As a film festival-goer of longstanding, I judge festivals by a number of factors – and the Nantucket Film Festival is measuring up in all the important ways on my first visit.
First and foremost, of course, are the films themselves. Any festival that has more movies that you want to see than you have time to see is a good one. That’s certainly the case here.
But there’s more: Do the screenings start on time? Is the crowd control efficient and friendly? Can you get a good conversation going about movies while you’re waiting in line? Are the various venues close enough to each other that you can get from one showing to another without having to sprint long distances?
So far, Nantucket has been a delight, despite a Thursday that began and ended with rain. Best of all, I’ve seen a number of movies I’d heard about but hadn’t had the opportunity to catch up with – and found a couple I would absolutely program for the film series I curate.
At the top of that list would be Amir Bar-Lev’s “Happy Valley,” a movie about Joe Paterno and the Penn State pedophilia scandal. As much as you think you know about a story that the media sensationalized unconscionably, you will come away with a different perspective.
And that perspective is this: You’ll leave this movie understanding both sides of the equation – and be disturbed by the fact that those two views don’t reconcile. In other words, there are no easy answers.
Bar-Lev, who also made the powerful “The Tillman Story,” takes viewers from the eruption of the scandal through its fast-breaking developments to the conviction of former coach Jerry Sandusky for dozens of counts of abuse, molestation and rape. And then he goes beyond to ask a question the media never will: How much penance is enough on behalf of an institution that already has been severely penalized? Is any amount of punishment enough – or will the university be forced to live in Sandusky’s shadow forever?
And what of Joe Paterno’s legacy? Does his culpability in this incident forever overshadow what he accomplished in his storied career? Bar-Lev points out the ass-covering nature of the NCAA’s punishment of Penn State, which blamed the university’s obsession with football as one of the causes of the Sandusky cover-up. But it fails to mention that Paterno’s focus on academics for his players led his teams to have an 87 percent graduation rate, unprecedented among major colleges.
This film doesn’t equivocate or traffic in false equivalencies. Instead, it reminds us that life is never as simple as a TV soundbite, no matter how much we want it to be. There are issues that will trouble intelligent minds, even if both the boosters and the critics would rather paint this as black-and-white, open-and-shut.

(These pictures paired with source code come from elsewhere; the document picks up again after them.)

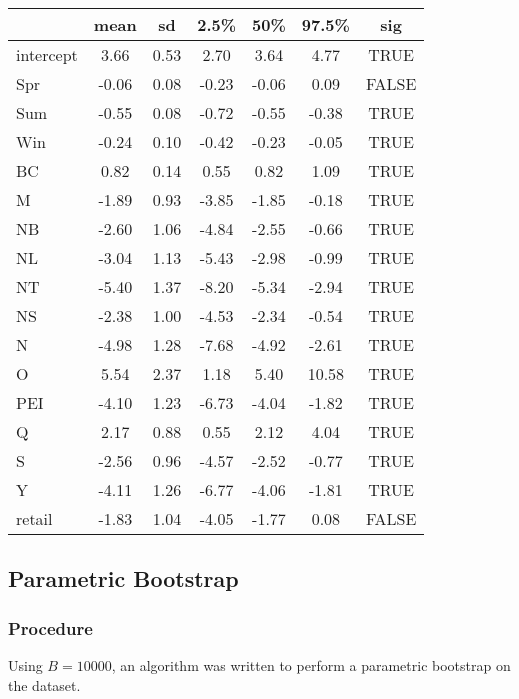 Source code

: \documentclass[12pt]{article}
\begin{document}
\begin{table}[hbt!]
  \centering
  \begin{tabular}{|l|c|c|c|c|c|c|}
    \hline
              & mean  & sd   & 2.5\% & 50\%  & 97.5\% & sig   \\
    \hline
    intercept & 3.66  & 0.53 & 2.70  & 3.64  & 4.77   & TRUE  \\
    Spr       & -0.06 & 0.08 & -0.23 & -0.06 & 0.09   & FALSE \\
    Sum       & -0.55 & 0.08 & -0.72 & -0.55 & -0.38  & TRUE  \\
    Win       & -0.24 & 0.10 & -0.42 & -0.23 & -0.05  & TRUE  \\
    BC        & 0.82  & 0.14 & 0.55  & 0.82  & 1.09   & TRUE  \\
    M         & -1.89 & 0.93 & -3.85 & -1.85 & -0.18  & TRUE  \\
    NB        & -2.60 & 1.06 & -4.84 & -2.55 & -0.66  & TRUE  \\
    NL        & -3.04 & 1.13 & -5.43 & -2.98 & -0.99  & TRUE  \\
    NT        & -5.40 & 1.37 & -8.20 & -5.34 & -2.94  & TRUE  \\
    NS        & -2.38 & 1.00 & -4.53 & -2.34 & -0.54  & TRUE  \\
    N         & -4.98 & 1.28 & -7.68 & -4.92 & -2.61  & TRUE  \\
    O         & 5.54  & 2.37 & 1.18  & 5.40  & 10.58  & TRUE  \\
    PEI       & -4.10 & 1.23 & -6.73 & -4.04 & -1.82  & TRUE  \\
    Q         & 2.17  & 0.88 & 0.55  & 2.12  & 4.04   & TRUE  \\
    S         & -2.56 & 0.96 & -4.57 & -2.52 & -0.77  & TRUE  \\
    Y         & -4.11 & 1.26 & -6.77 & -4.06 & -1.81  & TRUE  \\
    retail    & -1.83 & 1.04 & -4.05 & -1.77 & 0.08   & FALSE \\
    \hline
  \end{tabular}
\end{table}
\newpage
\subsection{Parametric Bootstrap}
\subsubsection*{Procedure}
Using $B = 10000$, an algorithm was written to perform a parametric bootstrap on the dataset.
\end{document}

And that’s what makes it an important film.
I was extremely moved by “Rich Hill,” the documentary that won the competition at Sundance this year. Directed by cousins Andrew Palermo and Tracy Tragos, it follows three adolescents, mired in poverty in a small, rural Missouri town.
The filmmakers are flies on the wall, following these three young teens – Andrew, Harley and Appachey – as they cope (or don’t) with family lives that would seem to flatten any sense of hope or optimism out of the average person. Harley and Appachey are both troubled kids with behavioral problems – yet their sometimes boyish humor and wit reveal a humanity that is incredibly touching.
Andrew is the one with the most on the ball, a striver saddled with a mother with a drug problem and a father whose dreams of success have little foundation in reality. This sweet kid keeps trying to make something of himself, despite the fact that the family is constantly forced to move from one tiny backwater in this area to another, for lack of money. Your heart breaks looking at his potential and the ball-and-chain that his father represents in his life.
I also saw and enjoyed “Break Point,” a funny, touching tale of brothers trying to become friends after a long estrangement. Jeremy Sisto plays Jimmy Price, whose bad behavior has cost him a serious career as a tennis pro. He wants to make one last run at a Grand Slam title as a doubles player – and is forced to turn to his brother (David Walton, an actor who should be a major romantic-comedy star by now – why isn’t he?) to be his partner.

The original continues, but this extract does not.